Orders for motor vehicles and parts fell by 1 percent in June after an even larger 8.7 percent drop in May. The weakness reflected the disruptions caused by the bankruptcy filings of General Motors Corp. and Chrysler LLC, which shut their plants for most of June, plus the need for the entire industry to work down a backlog of unsold cars.
Excluding the volatile transportation sector, orders for durable goods were actually up by 1.1 percent in June, a better performance than the flat reading economists had expected.
Private economists said that the big drop in the overall number overstated the weakness in the orders report and that the 1.1 percent rise excluding transportation was a far better measure of where manufacturing is heading at the moment.
It was the biggest increase outside of transportation since February. Brian Bethune, an economist at IHS Global Insight, pointed to this gain as “corroborating a wide range of other recent signals that the economy is moving to a recovery mode.”
Speaking at a health care forum in Raleigh, North Carolina, on Wednesday, President Barack Obama said, “We may be seeing the beginning of the end of the recession.”
However, Obama said the positive developments were little comfort to people still losing their jobs and he cautioned that “the tough times aren’t over.”
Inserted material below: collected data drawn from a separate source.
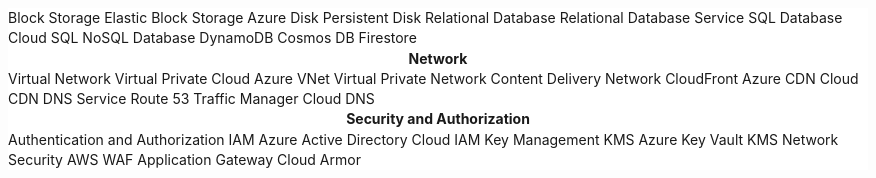   <tr>
    <td>Block Storage</td>
    <td>Elastic Block Storage</td>
    <td>Azure Disk</td>
    <td>Persistent Disk</td>
  </tr>
  <tr>
    <td>Relational Database</td>
    <td>Relational Database Service</td>
    <td>SQL Database</td>
    <td>Cloud SQL</td>
  </tr>
  <tr>
    <td>NoSQL Database</td>
    <td>DynamoDB</td>
    <td>Cosmos DB</td>
    <td>Firestore</td>
  </tr>
  <tr>
    <td colspan='4'><center><b>Network</b></center></td>
  </tr>
  <tr>
    <td>Virtual Network</td>
    <td>Virtual Private Cloud</td>
    <td>Azure VNet</td>
    <td>Virtual Private Network</td>
  </tr>
  <tr>
    <td>Content Delivery Network</td>
    <td>CloudFront</td>
    <td>Azure CDN</td>
    <td>Cloud CDN</td>
  </tr>
  <tr>
    <td>DNS Service</td>
    <td>Route 53</td>
    <td>Traffic Manager</td>
    <td>Cloud DNS</td>
  </tr>
  <tr>
    <td colspan='4'><center><b>Security and Authorization</b></center></td>
  </tr>
  <tr>
    <td>Authentication and Authorization</td>
    <td>IAM</td>
    <td>Azure Active Directory</td>
    <td>Cloud IAM</td>
  </tr>
  <tr>
    <td>Key Management</td>
    <td>KMS</td>
    <td>Azure Key Vault</td>
    <td>KMS</td>
  </tr>
  <tr>
    <td>Network Security</td>
    <td>AWS WAF</td>
    <td>Application Gateway</td>
    <td>Cloud Armor</td>
  </tr>
</tbody>
</table>
</html>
Wall Street investors worried because the overall drop in durable goods orders was much worse than had been expected. In midday trading, the Dow Jones industrial average was down nearly 60 points and broader indexes were down as well.
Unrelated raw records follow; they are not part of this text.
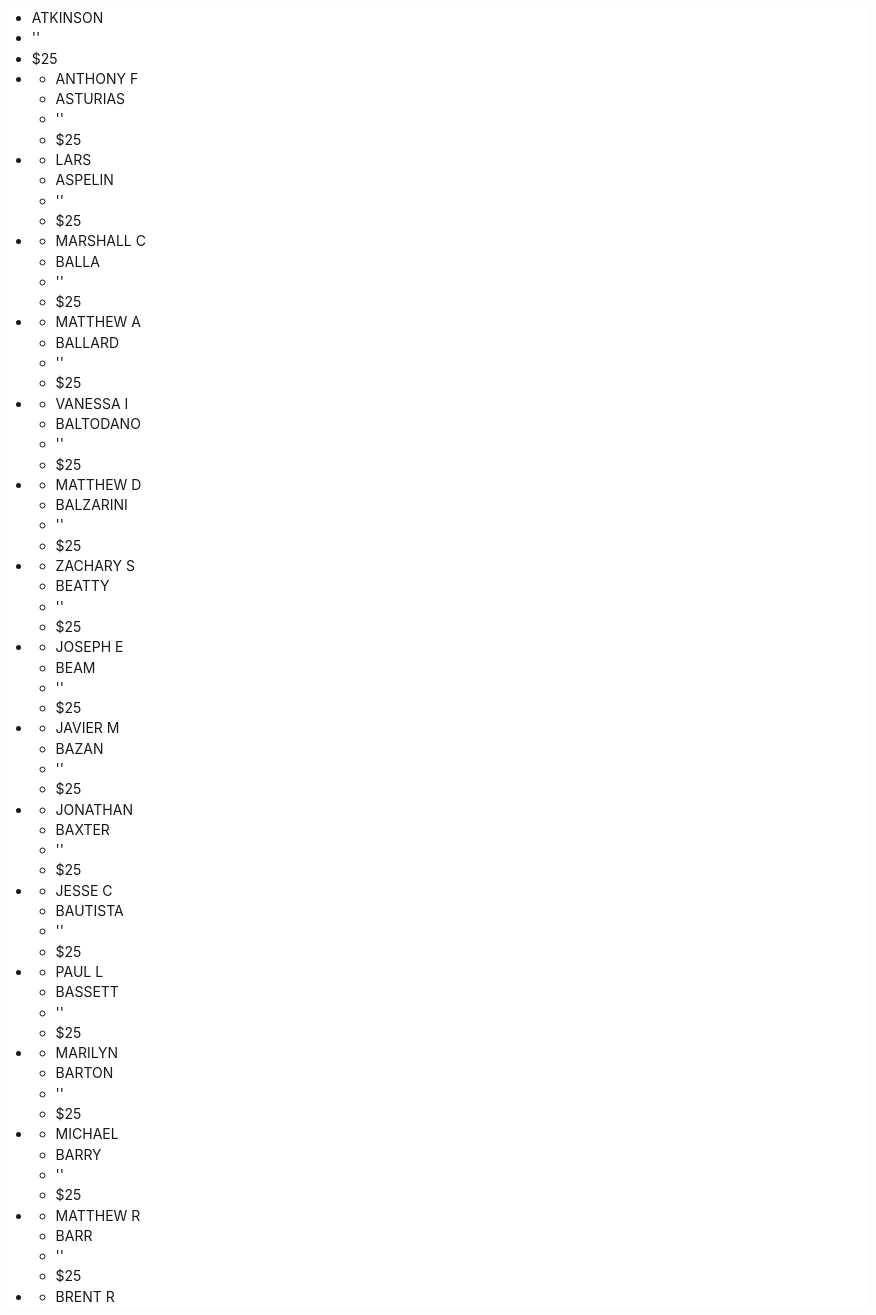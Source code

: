   - ATKINSON
  - ''
  - $25
- - ANTHONY F
  - ASTURIAS
  - ''
  - $25
- - LARS
  - ASPELIN
  - ''
  - $25
- - MARSHALL C
  - BALLA
  - ''
  - $25
- - MATTHEW A
  - BALLARD
  - ''
  - $25
- - VANESSA I
  - BALTODANO
  - ''
  - $25
- - MATTHEW D
  - BALZARINI
  - ''
  - $25
- - ZACHARY S
  - BEATTY
  - ''
  - $25
- - JOSEPH E
  - BEAM
  - ''
  - $25
- - JAVIER M
  - BAZAN
  - ''
  - $25
- - JONATHAN
  - BAXTER
  - ''
  - $25
- - JESSE C
  - BAUTISTA
  - ''
  - $25
- - PAUL L
  - BASSETT
  - ''
  - $25
- - MARILYN
  - BARTON
  - ''
  - $25
- - MICHAEL
  - BARRY
  - ''
  - $25
- - MATTHEW R
  - BARR
  - ''
  - $25
- - BRENT R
The strength last month came in demand for primary metals such as steel, which rose by 8.9 percent, and industrial machinery, which was up 4.4 percent.
Analysts said they believed the strength outside of transportation was a harbinger of better days ahead for manufacturing, which has struggled to cope with the severe U.S. recession plus the worst global downturn since the Great Depression, weakness that has severely dampened demand in many of America’s major export markets.
The U.S. economy has been mired in its longest recession since the end of World War II but there have been increasing signs that the worst of the downturn may be over. The government is scheduled on Friday to report on overall economic output, as measured by the gross domestic product, for the April-June quarter.
The expectation was that GDP fell at an annual rate of 1.5 percent during that period, a much smaller decline than the 5.5 percent rate of decline in the first three months of this year.
Many economists believe that the economy will resume growing in the current July-September quarter although they expect unemployment, now at a 26-year high of 9.5 percent, to keep rising until early next year.